Could you repeat all of the entries below, character for character?

# # #

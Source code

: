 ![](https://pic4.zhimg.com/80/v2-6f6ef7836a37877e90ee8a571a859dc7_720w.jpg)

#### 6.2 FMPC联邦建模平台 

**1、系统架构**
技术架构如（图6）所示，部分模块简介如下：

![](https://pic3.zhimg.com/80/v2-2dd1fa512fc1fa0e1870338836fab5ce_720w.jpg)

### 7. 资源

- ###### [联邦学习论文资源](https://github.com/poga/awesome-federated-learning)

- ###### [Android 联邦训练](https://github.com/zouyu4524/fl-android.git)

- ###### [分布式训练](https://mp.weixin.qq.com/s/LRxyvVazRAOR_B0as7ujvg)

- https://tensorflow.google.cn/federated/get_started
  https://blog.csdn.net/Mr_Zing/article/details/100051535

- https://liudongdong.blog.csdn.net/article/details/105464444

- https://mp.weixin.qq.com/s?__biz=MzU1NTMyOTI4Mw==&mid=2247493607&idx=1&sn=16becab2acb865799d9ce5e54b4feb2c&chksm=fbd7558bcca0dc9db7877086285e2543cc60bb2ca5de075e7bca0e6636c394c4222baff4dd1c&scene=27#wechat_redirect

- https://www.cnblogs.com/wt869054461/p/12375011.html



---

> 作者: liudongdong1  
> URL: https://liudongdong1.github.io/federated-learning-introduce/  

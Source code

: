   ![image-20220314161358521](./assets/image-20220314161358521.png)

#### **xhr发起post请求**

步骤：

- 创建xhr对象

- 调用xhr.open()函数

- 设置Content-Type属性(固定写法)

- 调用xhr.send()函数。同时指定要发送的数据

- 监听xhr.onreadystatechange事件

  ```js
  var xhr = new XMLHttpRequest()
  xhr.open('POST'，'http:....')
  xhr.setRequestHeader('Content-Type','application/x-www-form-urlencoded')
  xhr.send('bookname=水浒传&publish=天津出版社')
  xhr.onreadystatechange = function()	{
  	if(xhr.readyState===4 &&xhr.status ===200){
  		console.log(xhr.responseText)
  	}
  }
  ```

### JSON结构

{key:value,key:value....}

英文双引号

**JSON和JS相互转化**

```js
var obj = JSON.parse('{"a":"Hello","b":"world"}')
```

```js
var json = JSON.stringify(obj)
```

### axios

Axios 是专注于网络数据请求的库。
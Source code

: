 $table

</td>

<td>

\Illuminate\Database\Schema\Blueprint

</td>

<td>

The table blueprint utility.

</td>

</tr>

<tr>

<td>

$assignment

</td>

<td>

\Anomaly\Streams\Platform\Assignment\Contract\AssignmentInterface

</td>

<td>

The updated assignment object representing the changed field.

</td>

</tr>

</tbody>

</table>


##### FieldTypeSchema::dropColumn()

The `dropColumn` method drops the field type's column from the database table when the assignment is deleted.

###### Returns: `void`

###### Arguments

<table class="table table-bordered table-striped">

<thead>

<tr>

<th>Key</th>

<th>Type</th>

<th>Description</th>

# # #

### Solution for this problem:
Source code

: ![](https://pic4.zhimg.com/80/v2-6f6ef7836a37877e90ee8a571a859dc7_720w.jpg)

#### 6.2 FMPC联邦建模平台 

**1、系统架构**
技术架构如（图6）所示，部分模块简介如下：

![](https://pic3.zhimg.com/80/v2-2dd1fa512fc1fa0e1870338836fab5ce_720w.jpg)

### 7. 资源

- ###### [联邦学习论文资源](https://github.com/poga/awesome-federated-learning)

- ###### [Android 联邦训练](https://github.com/zouyu4524/fl-android.git)

- ###### [分布式训练](https://mp.weixin.qq.com/s/LRxyvVazRAOR_B0as7ujvg)

- https://tensorflow.google.cn/federated/get_started
  https://blog.csdn.net/Mr_Zing/article/details/100051535

- https://liudongdong.blog.csdn.net/article/details/105464444

- https://mp.weixin.qq.com/s?__biz=MzU1NTMyOTI4Mw==&mid=2247493607&idx=1&sn=16becab2acb865799d9ce5e54b4feb2c&chksm=fbd7558bcca0dc9db7877086285e2543cc60bb2ca5de075e7bca0e6636c394c4222baff4dd1c&scene=27#wechat_redirect

- https://www.cnblogs.com/wt869054461/p/12375011.html



---

> 作者: liudongdong1  
> URL: https://liudongdong1.github.io/federated-learning-introduce/  

Source code

:   ![image-20220314161358521](./assets/image-20220314161358521.png)

#### **xhr发起post请求**

步骤：

- 创建xhr对象

- 调用xhr.open()函数

- 设置Content-Type属性(固定写法)

- 调用xhr.send()函数。同时指定要发送的数据

- 监听xhr.onreadystatechange事件

  ```js
  var xhr = new XMLHttpRequest()
  xhr.open('POST'，'http:....')
  xhr.setRequestHeader('Content-Type','application/x-www-form-urlencoded')
  xhr.send('bookname=水浒传&publish=天津出版社')
  xhr.onreadystatechange = function()	{
  	if(xhr.readyState===4 &&xhr.status ===200){
  		console.log(xhr.responseText)
  	}
  }
  ```

### JSON结构

{key:value,key:value....}

英文双引号

**JSON和JS相互转化**

```js
var obj = JSON.parse('{"a":"Hello","b":"world"}')
```

```js
var json = JSON.stringify(obj)
```

### axios

Axios 是专注于网络数据请求的库。
Source code

: $table

</td>

<td>

\Illuminate\Database\Schema\Blueprint

</td>

<td>

The table blueprint utility.

</td>

</tr>

<tr>

<td>

$assignment

</td>

<td>

\Anomaly\Streams\Platform\Assignment\Contract\AssignmentInterface

</td>

<td>

The updated assignment object representing the changed field.

</td>

</tr>

</tbody>

</table>


##### FieldTypeSchema::dropColumn()

The `dropColumn` method drops the field type's column from the database table when the assignment is deleted.

###### Returns: `void`

###### Arguments

<table class="table table-bordered table-striped">

<thead>

<tr>

<th>Key</th>

<th>Type</th>

<th>Description</th>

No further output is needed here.